The Bereg, the new official journal in St. Petersburg, states

that of all "propagandists" of Nihilism discovered between 1873

-and 1878—that is, before the assassinations began-80 per cent. were the sons of nobles, merchants, officers, and respectable citizens, and only 20 per cent. workmen and smugglers. Of the educated 80 per cent., one-third were from the higher schools, and more than half of them, again, students of science. Of the females discovered, 39 per cent. were from gymnasiums, 25 per cent. from the midwifery classes, and 17 per cent. from the medical classes. Nihilism, in fact, is a revolt among the educated, and the Bereg draws the deduction that the education is bad. It recommends more toleration for Dissenters and Jews, and says that persecuted sects are always ready to furnish revolutionists, a truth it might extend to the religious position of Catholics in Poland.

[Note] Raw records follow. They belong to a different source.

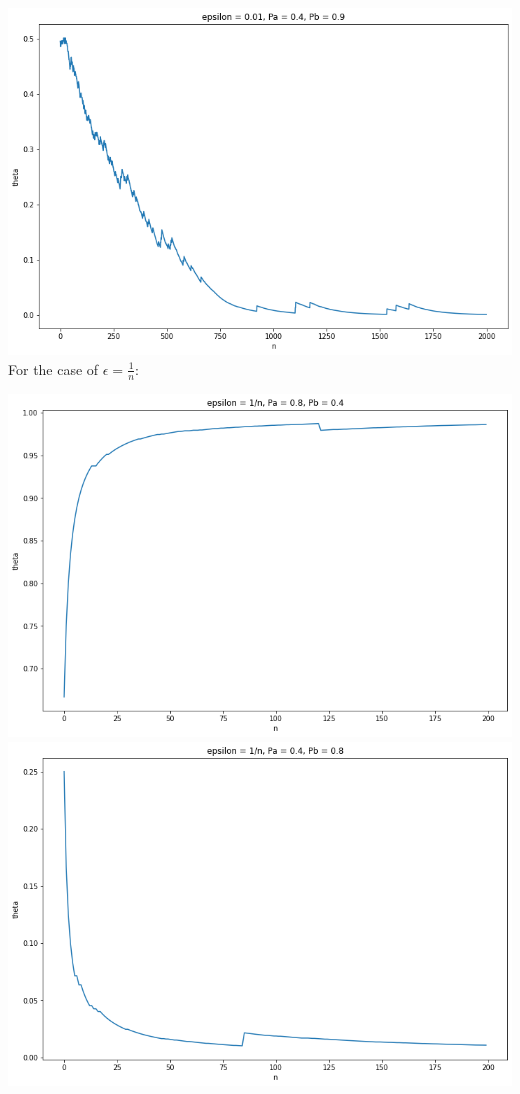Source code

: \documentclass{article}
\begin{document}
\includegraphics[width=0.9\linewidth]{const_b.png}\\

For the case of $\epsilon=\frac{1}{n}$:

\includegraphics[width=0.9\linewidth]{repr_a.png}\\
\includegraphics[width=0.9\linewidth]{repr_b.png}\\
\end{document}
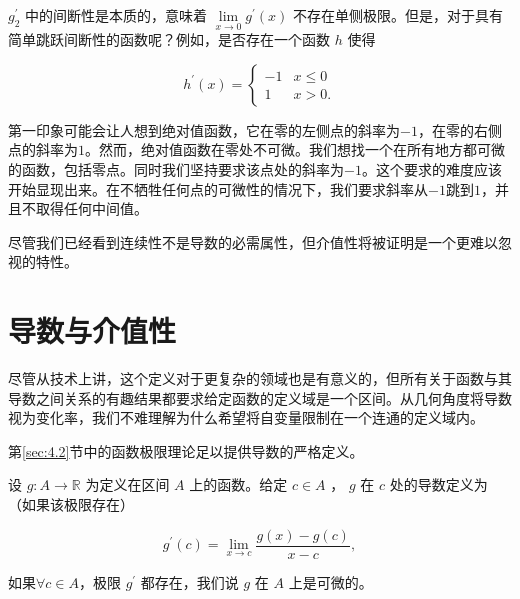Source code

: \({g}_{2}^{\prime }\) 中的间断性是本质的，意味着 \(\mathop{\lim }\limits_{{x \rightarrow  0}}{g}^{\prime }\left( x\right)\) 不存在单侧极限。但是，对于具有简单跳跃间断性的函数呢？例如，是否存在一个函数 \(h\) 使得

\[
{h}^{\prime }\left( x\right)  = \left\{  \begin{array}{ll}  - 1 & x \leq  0 \\  1 & x > 0. \end{array}\right.
\]

第一印象可能会让人想到绝对值函数，它在零的左侧点的斜率为$-1$，在零的右侧点的斜率为$1$。然而，绝对值函数在零处不可微。我们想找一个在所有地方都可微的函数，包括零点。同时我们坚持要求该点处的斜率为$-1$。这个要求的难度应该开始显现出来。在不牺牲任何点的可微性的情况下，我们要求斜率从$-1$跳到$1$，并且不取得任何中间值。

尽管我们已经看到连续性不是导数的必需属性，但介值性将被证明是一个更难以忽视的特性。

\section{导数与介值性}
\label{sec:5.2}
尽管从技术上讲，这个定义对于更复杂的领域也是有意义的，但所有关于函数与其导数之间关系的有趣结果都要求给定函数的定义域是一个区间。从几何角度将导数视为变化率，我们不难理解为什么希望将自变量限制在一个连通的定义域内。

第\ref{sec:4.2}节中的函数极限理论足以提供导数的严格定义。

\begin{Def}
  \label{def:5.2.1}
  设 \(g : A \rightarrow  \mathbb{R}\) 为定义在区间 \(A\) 上的函数。给定 \(c \in  A\) ， \(g\) 在 \(c\) 处的导数定义为（如果该极限存在）

\[
{g}^{\prime }\left( c\right)  = \mathop{\lim }\limits_{{x \rightarrow  c}}\frac{g\left( x\right)  - g\left( c\right) }{x - c},
\]

如果$\forall c\in A$，极限 \({g}^{\prime }\) 都存在，我们说 \(g\) 在 \(A\) 上是可微的。
\end{Def}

It hints that laws will shortly be passed admitting Dissenters to all the rights of Russian subjects. If the Government had the nerve to extend the same system to the Jews, it would find that half the bitterness against it in the European Press -would disappear. It should, however, accompany the decree by another,—that all Jews, in their own interest, should adopt the European costume. Their separateness in dress, both in Russia and Roumania, constantly marks out the Jews for mob suspicion.